65f02 wrote:
Probably a software emulation could sync its external bus cycles to Phi0 quite easily. As long as you operate from fast internal RAM, you don't care about Phi0/Phi2 anyway. When you encounter an address which requires an external bus cycle, you have all the time (and processing power) you need to wait for the next Phi0 clock edge and synchronize the bus cycle with that.
Yep, in fact there is enough time to put the CPU to sleep and wake on the edge interrupt. This reduces power consumption, but's only about 60mA max for the entire board when never sleeping. So, power consumption is not a concern.
65f02 wrote:
Cycle-correct execution is an aspect I had been wondering about. Arlet's FPGA core does use the correct number of instruction cycles, which could be considered a "luxury" when operating in fast, internal mode. (Although the byte-wide memory organization inside the FPGA makes it difficult to go much faster anyway.) But for executing timed code, it is of course important to get the cycle count right. The Apple II, which is close to my heart, is probably one of the worst offenders there, with its low-level disk routines based on cycle counting... So I am glad that I got cycle-exact execution "for free" from Arlet!

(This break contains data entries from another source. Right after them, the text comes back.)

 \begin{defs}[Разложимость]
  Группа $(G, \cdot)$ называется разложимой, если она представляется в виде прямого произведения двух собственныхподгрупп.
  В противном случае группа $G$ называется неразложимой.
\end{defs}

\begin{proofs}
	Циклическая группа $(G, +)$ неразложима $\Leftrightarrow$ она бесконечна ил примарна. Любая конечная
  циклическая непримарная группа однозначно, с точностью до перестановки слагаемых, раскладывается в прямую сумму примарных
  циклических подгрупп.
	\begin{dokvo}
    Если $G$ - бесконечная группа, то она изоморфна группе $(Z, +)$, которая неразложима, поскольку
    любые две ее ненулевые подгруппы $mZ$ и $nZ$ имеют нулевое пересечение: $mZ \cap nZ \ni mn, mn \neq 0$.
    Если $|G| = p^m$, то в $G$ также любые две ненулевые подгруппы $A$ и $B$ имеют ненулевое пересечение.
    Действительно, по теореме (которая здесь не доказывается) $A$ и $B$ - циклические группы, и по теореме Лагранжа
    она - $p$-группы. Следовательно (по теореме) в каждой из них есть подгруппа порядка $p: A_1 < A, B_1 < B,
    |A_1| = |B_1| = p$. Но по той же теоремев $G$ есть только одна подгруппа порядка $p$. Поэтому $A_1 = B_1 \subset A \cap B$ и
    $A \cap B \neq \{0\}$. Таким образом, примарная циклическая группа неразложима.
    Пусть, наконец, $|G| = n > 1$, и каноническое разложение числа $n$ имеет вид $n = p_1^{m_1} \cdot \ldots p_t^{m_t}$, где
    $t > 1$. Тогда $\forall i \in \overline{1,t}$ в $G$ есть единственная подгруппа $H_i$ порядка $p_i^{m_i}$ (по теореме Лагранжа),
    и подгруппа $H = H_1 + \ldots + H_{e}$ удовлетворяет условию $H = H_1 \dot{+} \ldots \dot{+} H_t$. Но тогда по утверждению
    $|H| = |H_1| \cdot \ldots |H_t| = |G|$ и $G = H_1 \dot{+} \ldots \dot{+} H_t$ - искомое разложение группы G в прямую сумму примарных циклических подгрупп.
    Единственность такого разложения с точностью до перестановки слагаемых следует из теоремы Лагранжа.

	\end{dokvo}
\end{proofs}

I am working on the Apple II right now. I am aware of how critical the cycle timing is for the disk drive. I worked at Central Point Software, writing the last version of Copy II 64/128, but I also worked on the ROM code for the Laser 128 there as well as the Option Board project. I got quite a history lesson from Mike Brown (owner of CPS and author of Copy ][+) on the disk drives.
Mapping $C000-$CFFF as "slow" (cycle exact) seems to work fine for stuff I have tried. I would like to have some flexibility here to have some write-through caching. That will require a CPU with more memory in order to do that. Hence the reluctant desire to change CPUs. As a simple drop-in CPU replacement with some acceleration capability, it works fine right now. You can adjust the memory map for the device you are using it with, and it is what it is. I just want it faster.
65f02 wrote:
From a "bang for the buck" perspective, the software emulators easily beat an FPGA implementation these days, given the amazing cost/performance ratio of the ARM Cortex cores. And they are probably also ahead regarding the achievable emulated clock rate, if you use a sufficiently powerful core (at the expense of somewhat higher supply current). If one wants/needs to stay very close to the original bus and instruction timing, FPGA implementations probably have an advantage.
I am not sure what the cost of ARM processors are (I should probably look). I use PIC micros. I am using a $4.56 (@100pcs) dual core 90/100MIPs 16 bit PIC micro currently. One core is not used, but I plan to use it for diagnostics (stand-up arcade machines). I want to switch to the 200MHz PIC32 which has 512K of RAM available. This would allow switching of ROMs on the fly, as well as having a large cache. I am not thrilled with MIPS assembly, and the CPU itself has some caching quirks you have to work around. For me, assembly is the only way to go as I have total control of everything. There is no mystery about delays and states.